↓↓↓

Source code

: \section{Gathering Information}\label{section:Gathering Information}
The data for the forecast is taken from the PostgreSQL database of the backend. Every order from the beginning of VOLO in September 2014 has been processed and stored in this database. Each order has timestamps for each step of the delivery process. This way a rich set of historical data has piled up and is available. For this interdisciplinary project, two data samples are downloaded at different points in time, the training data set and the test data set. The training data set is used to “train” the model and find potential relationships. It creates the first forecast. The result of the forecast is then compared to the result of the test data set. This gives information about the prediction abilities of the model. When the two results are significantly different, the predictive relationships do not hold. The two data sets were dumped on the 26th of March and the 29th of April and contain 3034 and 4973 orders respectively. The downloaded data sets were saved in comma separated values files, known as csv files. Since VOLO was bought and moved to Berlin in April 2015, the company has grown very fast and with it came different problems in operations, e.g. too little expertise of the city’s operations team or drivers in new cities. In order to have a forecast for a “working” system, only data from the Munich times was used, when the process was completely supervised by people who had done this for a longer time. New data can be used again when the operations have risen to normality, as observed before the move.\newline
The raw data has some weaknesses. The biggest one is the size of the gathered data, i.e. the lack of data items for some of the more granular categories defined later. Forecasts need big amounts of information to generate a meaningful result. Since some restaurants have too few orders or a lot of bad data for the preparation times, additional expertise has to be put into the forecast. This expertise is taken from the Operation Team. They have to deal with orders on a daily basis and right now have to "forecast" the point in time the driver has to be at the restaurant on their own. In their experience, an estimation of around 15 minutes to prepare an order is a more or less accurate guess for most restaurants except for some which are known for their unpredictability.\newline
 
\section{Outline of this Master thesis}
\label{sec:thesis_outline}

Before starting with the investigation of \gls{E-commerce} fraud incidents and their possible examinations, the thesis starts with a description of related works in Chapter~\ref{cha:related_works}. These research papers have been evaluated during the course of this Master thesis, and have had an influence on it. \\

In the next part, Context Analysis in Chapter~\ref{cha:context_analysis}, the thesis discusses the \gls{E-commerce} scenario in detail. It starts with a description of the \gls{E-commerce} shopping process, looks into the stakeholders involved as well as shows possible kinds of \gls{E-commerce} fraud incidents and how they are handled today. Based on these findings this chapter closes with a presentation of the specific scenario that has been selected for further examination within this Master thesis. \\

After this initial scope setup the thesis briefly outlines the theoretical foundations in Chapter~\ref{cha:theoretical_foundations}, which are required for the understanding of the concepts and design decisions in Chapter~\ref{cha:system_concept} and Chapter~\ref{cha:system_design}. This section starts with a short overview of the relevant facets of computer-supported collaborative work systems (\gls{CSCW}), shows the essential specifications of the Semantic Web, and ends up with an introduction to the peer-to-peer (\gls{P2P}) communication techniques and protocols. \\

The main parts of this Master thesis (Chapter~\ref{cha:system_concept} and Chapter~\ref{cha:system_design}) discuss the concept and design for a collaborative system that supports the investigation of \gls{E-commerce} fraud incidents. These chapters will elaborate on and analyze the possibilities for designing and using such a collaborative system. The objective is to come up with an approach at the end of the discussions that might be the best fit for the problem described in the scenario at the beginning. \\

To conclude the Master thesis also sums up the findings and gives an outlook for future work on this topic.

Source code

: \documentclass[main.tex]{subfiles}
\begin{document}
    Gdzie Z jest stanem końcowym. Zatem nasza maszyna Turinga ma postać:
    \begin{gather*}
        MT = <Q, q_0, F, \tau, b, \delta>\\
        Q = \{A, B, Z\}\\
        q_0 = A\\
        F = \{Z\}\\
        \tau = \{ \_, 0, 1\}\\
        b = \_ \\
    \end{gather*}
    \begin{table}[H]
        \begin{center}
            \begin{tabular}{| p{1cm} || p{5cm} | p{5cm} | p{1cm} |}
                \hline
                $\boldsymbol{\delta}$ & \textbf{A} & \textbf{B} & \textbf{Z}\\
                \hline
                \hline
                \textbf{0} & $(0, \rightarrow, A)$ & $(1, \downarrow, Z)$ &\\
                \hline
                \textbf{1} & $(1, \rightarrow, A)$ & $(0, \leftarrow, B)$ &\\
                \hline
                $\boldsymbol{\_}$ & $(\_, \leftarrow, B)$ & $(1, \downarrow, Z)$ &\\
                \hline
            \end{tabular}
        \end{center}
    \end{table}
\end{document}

↑↑↑

• _REQUIREMENT_:
All of the records above are to be returned exactly as they stand.

• _TASK ANSWER_:
Source code

: \section{Gathering Information}\label{section:Gathering Information}
The data for the forecast is taken from the PostgreSQL database of the backend. Every order from the beginning of VOLO in September 2014 has been processed and stored in this database. Each order has timestamps for each step of the delivery process. This way a rich set of historical data has piled up and is available. For this interdisciplinary project, two data samples are downloaded at different points in time, the training data set and the test data set. The training data set is used to “train” the model and find potential relationships. It creates the first forecast. The result of the forecast is then compared to the result of the test data set. This gives information about the prediction abilities of the model. When the two results are significantly different, the predictive relationships do not hold. The two data sets were dumped on the 26th of March and the 29th of April and contain 3034 and 4973 orders respectively. The downloaded data sets were saved in comma separated values files, known as csv files. Since VOLO was bought and moved to Berlin in April 2015, the company has grown very fast and with it came different problems in operations, e.g. too little expertise of the city’s operations team or drivers in new cities. In order to have a forecast for a “working” system, only data from the Munich times was used, when the process was completely supervised by people who had done this for a longer time. New data can be used again when the operations have risen to normality, as observed before the move.\newline
The raw data has some weaknesses. The biggest one is the size of the gathered data, i.e. the lack of data items for some of the more granular categories defined later. Forecasts need big amounts of information to generate a meaningful result. Since some restaurants have too few orders or a lot of bad data for the preparation times, additional expertise has to be put into the forecast. This expertise is taken from the Operation Team. They have to deal with orders on a daily basis and right now have to "forecast" the point in time the driver has to be at the restaurant on their own. In their experience, an estimation of around 15 minutes to prepare an order is a more or less accurate guess for most restaurants except for some which are known for their unpredictability.\newline
 
\section{Outline of this Master thesis}
\label{sec:thesis_outline}

Before starting with the investigation of \gls{E-commerce} fraud incidents and their possible examinations, the thesis starts with a description of related works in Chapter~\ref{cha:related_works}. These research papers have been evaluated during the course of this Master thesis, and have had an influence on it. \\

In the next part, Context Analysis in Chapter~\ref{cha:context_analysis}, the thesis discusses the \gls{E-commerce} scenario in detail. It starts with a description of the \gls{E-commerce} shopping process, looks into the stakeholders involved as well as shows possible kinds of \gls{E-commerce} fraud incidents and how they are handled today. Based on these findings this chapter closes with a presentation of the specific scenario that has been selected for further examination within this Master thesis. \\

After this initial scope setup the thesis briefly outlines the theoretical foundations in Chapter~\ref{cha:theoretical_foundations}, which are required for the understanding of the concepts and design decisions in Chapter~\ref{cha:system_concept} and Chapter~\ref{cha:system_design}. This section starts with a short overview of the relevant facets of computer-supported collaborative work systems (\gls{CSCW}), shows the essential specifications of the Semantic Web, and ends up with an introduction to the peer-to-peer (\gls{P2P}) communication techniques and protocols. \\

The main parts of this Master thesis (Chapter~\ref{cha:system_concept} and Chapter~\ref{cha:system_design}) discuss the concept and design for a collaborative system that supports the investigation of \gls{E-commerce} fraud incidents. These chapters will elaborate on and analyze the possibilities for designing and using such a collaborative system. The objective is to come up with an approach at the end of the discussions that might be the best fit for the problem described in the scenario at the beginning. \\

To conclude the Master thesis also sums up the findings and gives an outlook for future work on this topic.

Source code

: \documentclass[main.tex]{subfiles}
\begin{document}
    Gdzie Z jest stanem końcowym. Zatem nasza maszyna Turinga ma postać:
    \begin{gather*}
        MT = <Q, q_0, F, \tau, b, \delta>\\
        Q = \{A, B, Z\}\\
        q_0 = A\\
        F = \{Z\}\\
        \tau = \{ \_, 0, 1\}\\
        b = \_ \\
    \end{gather*}
    \begin{table}[H]
        \begin{center}
            \begin{tabular}{| p{1cm} || p{5cm} | p{5cm} | p{1cm} |}
                \hline
                $\boldsymbol{\delta}$ & \textbf{A} & \textbf{B} & \textbf{Z}\\
                \hline
                \hline
                \textbf{0} & $(0, \rightarrow, A)$ & $(1, \downarrow, Z)$ &\\
                \hline
                \textbf{1} & $(1, \rightarrow, A)$ & $(0, \leftarrow, B)$ &\\
                \hline
                $\boldsymbol{\_}$ & $(\_, \leftarrow, B)$ & $(1, \downarrow, Z)$ &\\
                \hline
            \end{tabular}
        \end{center}
    \end{table}
\end{document}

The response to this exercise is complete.